The ABC Museum in Madrid has decided to host “ Pintacuentos. Ilustración mexicana contemporánea para niños ” (Mexican Contemporary Illustration for Children), a sample of children’s illustration from Mexico . The exhibition features the work of 49 both acclaimed and emerging illustrators .
Until February 3, 2019 , the illustration museum will harbor a selection of 142 art pieces that the Mexican illustrator Mauricio Gómez Morin has chosen among the work of almost fifty artists born between the 1940s and 1980s , including authors such as Abraham Alcázar, Adriana Quezada, Rafael Barajas “El Fisgón,” Irma Bastida Herrera, and Gómez Morín himself .
The gallery will feature different formats, such as billboards, graffiti, toys, street art, cinema, animation, and graphic novels .

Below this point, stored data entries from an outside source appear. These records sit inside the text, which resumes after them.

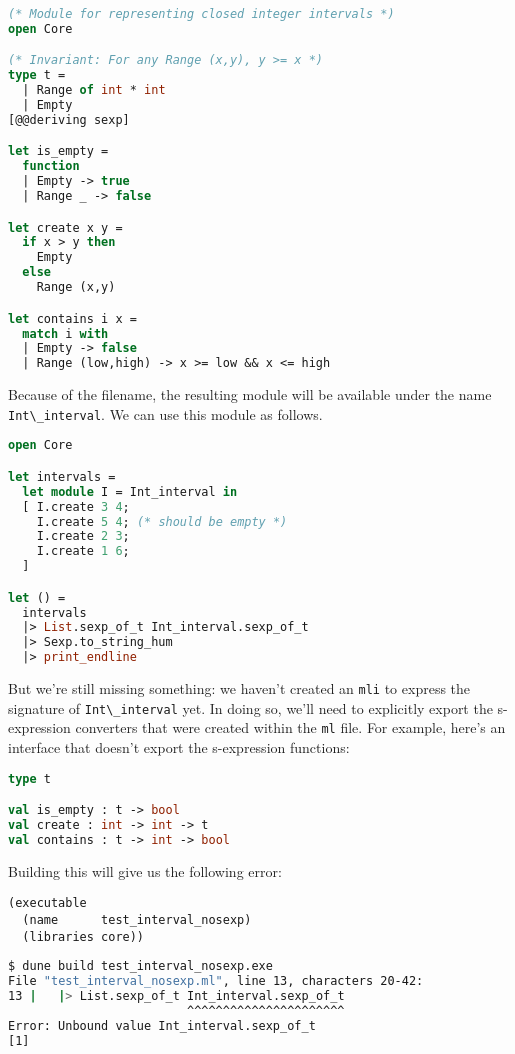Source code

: \begin{lstlisting}[language=Caml]
(* Module for representing closed integer intervals *)
open Core

(* Invariant: For any Range (x,y), y >= x *)
type t =
  | Range of int * int
  | Empty
[@@deriving sexp]

let is_empty =
  function
  | Empty -> true
  | Range _ -> false

let create x y =
  if x > y then
    Empty
  else
    Range (x,y)

let contains i x =
  match i with
  | Empty -> false
  | Range (low,high) -> x >= low && x <= high
\end{lstlisting}

Because of the filename, the resulting module will be available under
the name \passthrough{\lstinline!Int\_interval!}. We can use this module
as follows.

\begin{lstlisting}[language=Caml]
open Core

let intervals =
  let module I = Int_interval in
  [ I.create 3 4;
    I.create 5 4; (* should be empty *)
    I.create 2 3;
    I.create 1 6;
  ]

let () =
  intervals
  |> List.sexp_of_t Int_interval.sexp_of_t
  |> Sexp.to_string_hum
  |> print_endline
\end{lstlisting}

But we're still missing something: we haven't created an
\passthrough{\lstinline!mli!} to express the signature of
\passthrough{\lstinline!Int\_interval!} yet. In doing so, we'll need to
explicitly export the s-expression converters that were created within
the \passthrough{\lstinline!ml!} file. For example, here's an interface
that doesn't export the s-expression functions:

\begin{lstlisting}[language=Caml]
type t

val is_empty : t -> bool
val create : int -> int -> t
val contains : t -> int -> bool
\end{lstlisting}

Building this will give us the following error:

\begin{lstlisting}
(executable
  (name      test_interval_nosexp)
  (libraries core))
\end{lstlisting}

\begin{lstlisting}[language=bash]
$ dune build test_interval_nosexp.exe
File "test_interval_nosexp.ml", line 13, characters 20-42:
13 |   |> List.sexp_of_t Int_interval.sexp_of_t
                         ^^^^^^^^^^^^^^^^^^^^^^
Error: Unbound value Int_interval.sexp_of_t
[1]
\end{lstlisting}

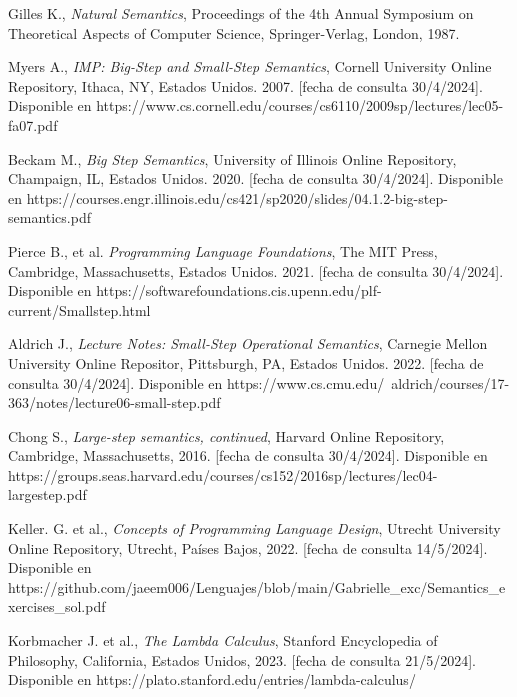 \begin{thebibliography}{11}
    \bibitem{}
    \label{sec:101}
    \hypertarget{101}{}
    Gilles K., \textit{Natural Semantics}, Proceedings of the 4th Annual Symposium on Theoretical Aspects of Computer Science, Springer-Verlag, London, 1987.

    \bibitem{}
    \label{sec:102}
    \hypertarget{102}{}
    Myers A., \textit{IMP: Big-Step and Small-Step Semantics}, Cornell University Online Repository,  Ithaca, NY, Estados Unidos. 2007. [fecha de consulta 30/4/2024]. Disponible en https://www.cs.cornell.edu/courses/cs6110/2009sp/lectures/lec05-fa07.pdf

    \bibitem{}
    \label{sec:103}
    \hypertarget{103}{}
    Beckam M., \textit{Big Step Semantics}, University of Illinois Online Repository, Champaign, IL, Estados Unidos. 2020. [fecha de consulta 30/4/2024]. Disponible en  https://courses.engr.illinois.edu/cs421/sp2020/slides/04.1.2-big-step-semantics.pdf

    \bibitem{}
    \label{sec:104}
    \hypertarget{104}{}
    Pierce B., et al. \textit{Programming Language Foundations}, The MIT Press, Cambridge, Massachusetts, Estados Unidos. 2021. [fecha de consulta 30/4/2024]. Disponible en  https://softwarefoundations.cis.upenn.edu/plf-current/Smallstep.html

    \bibitem{}
    \label{sec:105}
    \hypertarget{105}{}
    Aldrich J., \textit{Lecture Notes: Small-Step Operational Semantics}, Carnegie Mellon University Online Repositor, Pittsburgh, PA, Estados Unidos. 2022.  [fecha de consulta 30/4/2024]. Disponible en https://www.cs.cmu.edu/~aldrich/courses/17-363/notes/lecture06-small-step.pdf

     \bibitem{}
    \label{sec:106}
    \hypertarget{106}{}
    Chong S., \textit{Large-step semantics, continued},  Harvard Online Repository, Cambridge, Massachusetts, 2016.  [fecha de consulta 30/4/2024]. Disponible en  https://groups.seas.harvard.edu/courses/cs152/2016sp/lectures/lec04-largestep.pdf

     \bibitem{}
    \label{sec:107}
    \hypertarget{107}{}
    Keller. G. et al., \textit{Concepts of Programming Language Design}, Utrecht University Online Repository, Utrecht, Países Bajos, 2022.  [fecha de consulta 14/5/2024]. Disponible en https://github.com/jaeem006/Lenguajes/blob/main/Gabrielle\_exc/Semantics\_exercises\_sol.pdf

     \bibitem{}
    \label{sec:108}
    \hypertarget{108}{}
    Korbmacher J. et al., \textit{The Lambda Calculus}, Stanford Encyclopedia of Philosophy, California, Estados Unidos, 2023.  [fecha de consulta 21/5/2024]. Disponible en https://plato.stanford.edu/entries/lambda-calculus/


\end{thebibliography}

According to the exhibition curator, in order to make the selection, certain criteria such as “professional trajectory and recognition for editorial work” were taken into account, but above all, it was a “personal evaluation” based on his own “technical quality, imagination, and originality” criteria. He focused on the “allegoric, symbolic, and narrative capacity” of the images, as well as “the humor and interaction with the narrative text.”
The exposition will also seek to highlight the importance of illustration in Mexican culture. Starting in the 19th century , and as a consequence of the “Restored Republic” period, Mexico became known as a country that was “highly rich in publications for children.”